Data quality for file-based datasets
To benefit from semantic types discovery and data quality readings on your file-based datasets, you need to upload your files in your Catalog.
As of now, the supported file types for the quality calculation are CSV, TXT, QVD, XLS and XLSX. If your Excel file contains multiple sheets, the quality calculation will be done on the first sheet only.
Creating file-based datasets
In order for you to create datasets from a file, and later have access to their schema and quality in the dataset overview and data product overview, you need to upload them in Qlik Talend Data Integration.
-
In Qlik Talend Data Integration > Catalog, click Create, and then Dataset.
-
Click Upload data file.
-
Browse to the file you want to upload, select the space in which you want to upload it, and click Upload.

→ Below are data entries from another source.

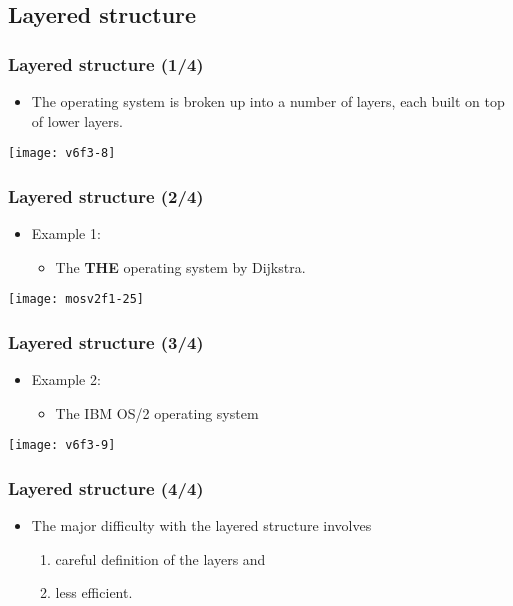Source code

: \documentclass[CJKutf8,dvipsnames,table]{beamer}
\begin{document}
\begin{CJK*}{UTF8}{song}
  \subsection{Layered structure}

  \begin{frame}
    \frametitle{Layered structure (1/4)} \pause
    \begin{itemize}
    \item The operating system is broken up into a number of layers, each built on top of lower layers.  \pause
    \end{itemize}
    \begin{center}
      \texttt{[image: v6f3-8]}
    \end{center}
  \end{frame}

  \begin{frame}
    \frametitle{Layered structure (2/4)} \pause
    \begin{itemize}
    \item Example 1:  \pause
      \begin{itemize}
      \item The \textbf{THE} operating system by Dijkstra. 
      \end{itemize}
    \end{itemize}
    \begin{center}
      \texttt{[image: mosv2f1-25]}
    \end{center}
  \end{frame}

  \begin{frame}
    \frametitle{Layered structure (3/4)} \pause
    \begin{itemize}
    \item Example 2:  \pause
      \begin{itemize}
      \item The IBM OS/2 operating system  \pause
      \end{itemize}
    \end{itemize}
    \begin{center}
      \texttt{[image: v6f3-9]}
    \end{center}
  \end{frame}
  
  \begin{frame}
    \frametitle{Layered structure (4/4)} \pause
    \begin{itemize}
    \item The major difficulty with the layered structure involves  \pause
      \begin{enumerate}
      \item careful definition of the layers and  \pause
      \item less efficient. 
      \end{enumerate}
    \end{itemize}
  \end{frame}
  

\end{CJK*}
\end{document}
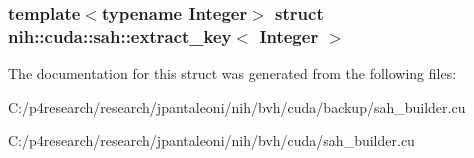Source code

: \subsubsection*{template$<$typename Integer$>$ struct nih\-::cuda\-::sah\-::extract\-\_\-key$<$ Integer $>$}



\-The documentation for this struct was generated from the following files\-:\begin{DoxyCompactItemize}
\item 
\-C\-:/p4research/research/jpantaleoni/nih/bvh/cuda/backup/sah\-\_\-builder.\-cu\item 
\-C\-:/p4research/research/jpantaleoni/nih/bvh/cuda/sah\-\_\-builder.\-cu\end{DoxyCompactItemize}
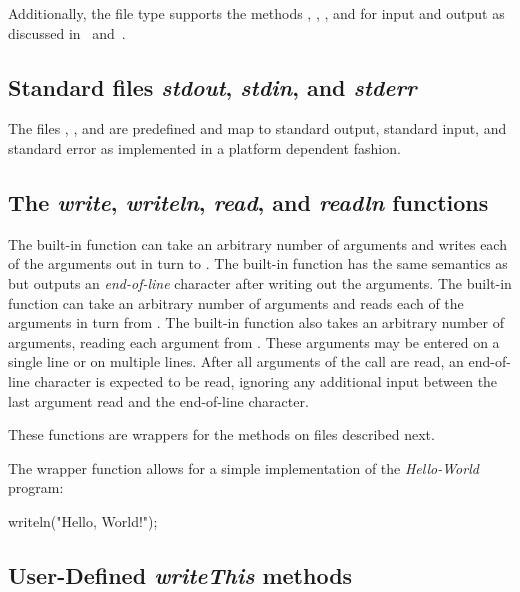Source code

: Additionally, the file type supports the
methods , , , and  for 
input and output as discussed in~ and~.

\subsection{Standard files {\em stdout}, {\em stdin}, and {\em stderr}}

The files , , and  are
predefined and map to standard output, standard input, and standard
error as implemented in a platform dependent fashion.

\subsection{The {\em write}, {\em writeln}, {\em read}, and {\em readln} 
functions}

The built-in function  can take an arbitrary number of
arguments and writes each of the arguments out in turn
to .  The built-in function  has the same
semantics as  but outputs an {\em end-of-line} character
after writing out the arguments.  The built-in function 
can take an arbitrary number of arguments and reads each of the
arguments in turn from .  The built-in function 
also takes an arbitrary number of arguments, reading each argument from
.  These arguments may be entered on a single line or on multiple
lines.  After all arguments of the  call are read, an 
end-of-line character is expected to be read, ignoring any additional 
input between the last argument read and the end-of-line character.

These functions are wrappers for the methods on files described next.

\begin{example}
The  wrapper function allows for a simple implementation
of the {\em Hello-World} program:
\begin{chapel}
writeln("Hello, World!");
\end{chapel}
\end{example}

\subsection{User-Defined {\em writeThis} methods}

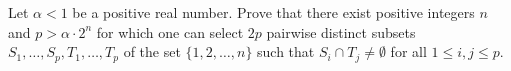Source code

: Let $\alpha < 1$ be a positive real number. Prove that there exist positive integers $n$ and $p > \alpha \cdot 2^{n}$ for which one can select $2p$ pairwise distinct subsets $S_1, \ldots, S_p, T_1, \ldots, T_p$ of the set $\{1, 2, \ldots, n\}$ such that $S_i \cap T_j \neq \emptyset$ for all $1 \leq i, j \leq p$.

If you click Upload and analyze, both a dataset and an analytics app will be created from this file.
The new dataset is added to the Catalog and you will be able to access quality indicators and more details about their content. This configuration also makes it possible to use the file-based dataset as source for analytics apps.
Since the Catalog can be accessed from both the Qlik Talend Data Integration hub, and Qlik Analytics Services hub, you can open your datasets in your preferred location, and the right connection will be used depending on the context.
Quality compute
Using the Compute or Refresh button on the Overview of your dataset triggers a quality calculation on a sample of 1,000 rows of the database. This operation happens in pullup mode for file-based datasets.
A sample of 100 rows is retrieved, and displayed as a preview with up-to-date semantic types, validity and completeness statistics. This sample is then stored on MongoDB.